Do you pronounce gif with a hard g as in get or with a soft g as in gem? It's a question that people won't stop arguing about on the internet.

But why are we so confused? Why is each camp so passionate about being right? And is there in fact a right way to pronounce gif?

Sure, the creator of the gif, Steve Wilhite, prefers a soft g, and sure, gif originated as an acronym for graphics interchange format, but inventors aren't always good at naming (the zipper was originally called the "clasp locker"), and acronyms aren't always pronounced like their roots (the "a" in NATO isn't the same as the "a" in Atlantic). In truth, language is far more democratic.

So Michael Dow, a linguistics professor at Université de Montréal, decided to investigate a different way, and I talked with him about his findings. The idea is, people decide how to pronounce a new word based on its resemblance to words they're already familiar with. So we can all agree on how to pronounce snapchat because it's made up of familiar words snap and chat, and we don't have any problems with blog because it rhymes with frog, log, slog, and so on, but we have no idea how to pronounce doge because there aren't any other common English words that end in -oge.
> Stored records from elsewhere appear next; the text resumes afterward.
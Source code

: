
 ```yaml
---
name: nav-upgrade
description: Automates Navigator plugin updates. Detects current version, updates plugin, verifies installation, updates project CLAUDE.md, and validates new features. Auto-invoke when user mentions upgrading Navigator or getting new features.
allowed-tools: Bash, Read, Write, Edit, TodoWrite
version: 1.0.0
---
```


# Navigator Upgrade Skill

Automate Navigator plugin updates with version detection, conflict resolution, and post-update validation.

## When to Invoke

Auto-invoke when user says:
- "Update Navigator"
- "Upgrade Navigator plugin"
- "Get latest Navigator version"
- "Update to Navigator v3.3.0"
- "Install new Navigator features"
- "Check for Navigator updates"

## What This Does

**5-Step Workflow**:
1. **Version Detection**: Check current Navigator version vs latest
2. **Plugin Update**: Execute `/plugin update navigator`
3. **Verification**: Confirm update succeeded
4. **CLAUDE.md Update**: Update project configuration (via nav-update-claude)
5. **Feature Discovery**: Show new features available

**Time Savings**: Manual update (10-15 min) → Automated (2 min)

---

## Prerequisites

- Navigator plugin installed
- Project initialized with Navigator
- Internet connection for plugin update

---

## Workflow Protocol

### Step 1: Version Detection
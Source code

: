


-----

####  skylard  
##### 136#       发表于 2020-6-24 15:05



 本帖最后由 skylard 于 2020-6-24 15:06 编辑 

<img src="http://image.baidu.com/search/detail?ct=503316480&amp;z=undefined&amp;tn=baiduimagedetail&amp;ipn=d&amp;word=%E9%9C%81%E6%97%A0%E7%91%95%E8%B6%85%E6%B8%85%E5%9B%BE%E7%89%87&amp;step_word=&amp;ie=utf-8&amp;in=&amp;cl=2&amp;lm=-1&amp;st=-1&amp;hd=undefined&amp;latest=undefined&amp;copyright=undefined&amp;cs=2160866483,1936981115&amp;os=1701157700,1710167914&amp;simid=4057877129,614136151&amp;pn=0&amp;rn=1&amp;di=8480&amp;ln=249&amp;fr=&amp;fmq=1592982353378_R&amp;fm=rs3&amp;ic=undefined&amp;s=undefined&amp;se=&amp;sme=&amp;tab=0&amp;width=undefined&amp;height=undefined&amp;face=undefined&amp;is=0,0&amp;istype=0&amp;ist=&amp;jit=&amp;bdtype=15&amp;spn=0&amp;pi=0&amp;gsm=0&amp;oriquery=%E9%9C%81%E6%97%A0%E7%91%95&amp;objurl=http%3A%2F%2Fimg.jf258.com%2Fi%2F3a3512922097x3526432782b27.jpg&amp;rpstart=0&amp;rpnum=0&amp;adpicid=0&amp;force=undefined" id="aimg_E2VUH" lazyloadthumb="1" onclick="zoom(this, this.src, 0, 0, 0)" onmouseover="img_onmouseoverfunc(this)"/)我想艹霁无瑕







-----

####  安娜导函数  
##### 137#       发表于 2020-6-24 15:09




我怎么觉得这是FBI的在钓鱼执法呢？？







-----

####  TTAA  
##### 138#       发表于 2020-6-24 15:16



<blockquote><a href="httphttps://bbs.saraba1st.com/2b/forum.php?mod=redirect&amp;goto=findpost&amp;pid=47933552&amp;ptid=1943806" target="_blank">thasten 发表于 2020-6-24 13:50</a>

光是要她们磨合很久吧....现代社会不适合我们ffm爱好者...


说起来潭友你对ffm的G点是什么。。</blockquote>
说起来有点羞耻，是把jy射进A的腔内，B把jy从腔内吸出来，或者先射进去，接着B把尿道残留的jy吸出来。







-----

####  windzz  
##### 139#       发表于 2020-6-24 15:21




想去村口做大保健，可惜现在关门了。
The problem with gif isn't the back half—we already know how to pronounce if. The problem is the front half: Does the i make the g soft or not? It's clearly not an absolute yes or no—there are English words in both categories: gift has a hard g before i, whereas gin has a soft g before i. What matters is the frequency. So Dow looked at a large corpus of 40,000 unique words with their frequency and pronunciation taken from The English Lexicon Project. Of these words, how many were like gift (hard g) and how many were like gin (soft g)?

Dow found 105 words in the corpus that had "gi" somewhere in their spelling, not counting variations on the same word, like gift/gifts or geography/geographical. At first glance, it looks like the gin group wins—there were 68 "gi" words that were pronounced with a soft g as in gin, but only half as many (37) that were pronounced with a hard g as in gift

Case closed? Not so fast. Although there are more soft g words, they don't get used as often. The least common word in the entire list was "tergiversate," which I had to look up—it apparently means "make conflicting or evasive statements; equivocate," and it's pronounced with a soft g. Rounding out the bottom eight are some more soft "gi" words you probably don't use every day: "gimcrack," "excogitate," "elegiac," "flibbertigibbet," "corrigible," "gibbet," and "giblet." Hard "gi" words don't show up until the ninth and tenth least common: "muggins" and "girt."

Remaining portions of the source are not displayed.